[WHAT NEEDS TO BE DONE]
In the listing, locate the line containing "4): https://opengameart.org/content/red-dragon \n", then quote it and all following lines exactly. Omit pictures.

[EXERCISE INPUT]
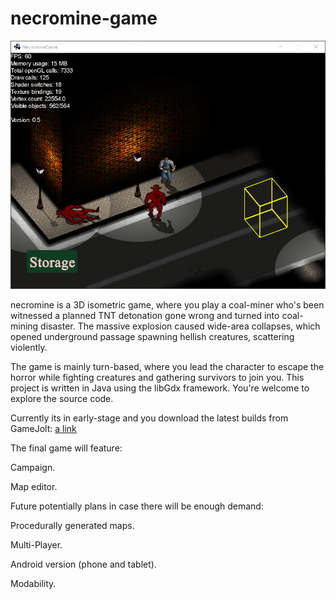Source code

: # necromine-game
![alt text](https://github.com/GadWissberg/necromine-game/blob/master/image-ictfmids.png?raw=true)

necromine is a 3D isometric game, where you play a coal-miner who's been witnessed a planned TNT detonation gone wrong and turned into coal-mining disaster. The massive explosion caused wide-area collapses, which opened underground passage spawning hellish creatures, scattering violently.

The game is mainly turn-based, where you lead the character to escape the horror while fighting creatures and gathering survivors to join you. This project is written in Java using the libGdx framework. You're welcome to explore the source code.

Currently its in early-stage and you download the latest builds from GameJolt:
[a link](https://gamejolt.com/games/necromine/544790)

The final game will feature:

Campaign.

Map editor.


Future potentially plans in case there will be enough demand:

Procedurally generated maps.

Multi-Player.

Android version (phone and tablet).

Modability.
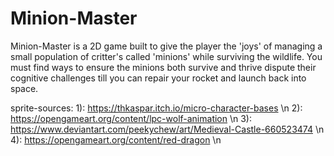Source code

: # Minion-Master

Minion-Master is a 2D game built to give the player the 'joys' of managing a small population of critter's called 'minions' while surviving the wildlife. You must find ways to ensure the minions both survive and thrive dispute their cognitive challenges till you can repair your rocket and launch back into space.

sprite-sources:
1): https://thkaspar.itch.io/micro-character-bases \n
2): https://opengameart.org/content/lpc-wolf-animation \n
3): https://www.deviantart.com/peekychew/art/Medieval-Castle-660523474 \n
4): https://opengameart.org/content/red-dragon \n

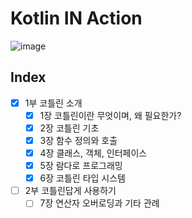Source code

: # Kotlin IN Action

![image](http://image.yes24.com/goods/55148593/200x0)

## Index

- [x] 1부 코틀린 소개
    - [x] 1장 코틀린이란 무엇이며, 왜 필요한가?
    - [x] 2장 코틀린 기초
    - [x] 3장 함수 정의와 호출
    - [x] 4장 클래스, 객체, 인터페이스
    - [x] 5장 람다로 프로그래밍 
    - [x] 6장 코틀린 타입 시스템
- [ ] 2부 코틀린답게 사용하기
    - [ ] 7장 연산자 오버로딩과 기타 관례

[RESULT OF THE TASK]
4): https://opengameart.org/content/red-dragon \n

Source code

: # Kotlin IN Action

![image](http://image.yes24.com/goods/55148593/200x0)

## Index

- [x] 1부 코틀린 소개
    - [x] 1장 코틀린이란 무엇이며, 왜 필요한가?
    - [x] 2장 코틀린 기초
    - [x] 3장 함수 정의와 호출
    - [x] 4장 클래스, 객체, 인터페이스
    - [x] 5장 람다로 프로그래밍 
    - [x] 6장 코틀린 타입 시스템
- [ ] 2부 코틀린답게 사용하기
    - [ ] 7장 연산자 오버로딩과 기타 관례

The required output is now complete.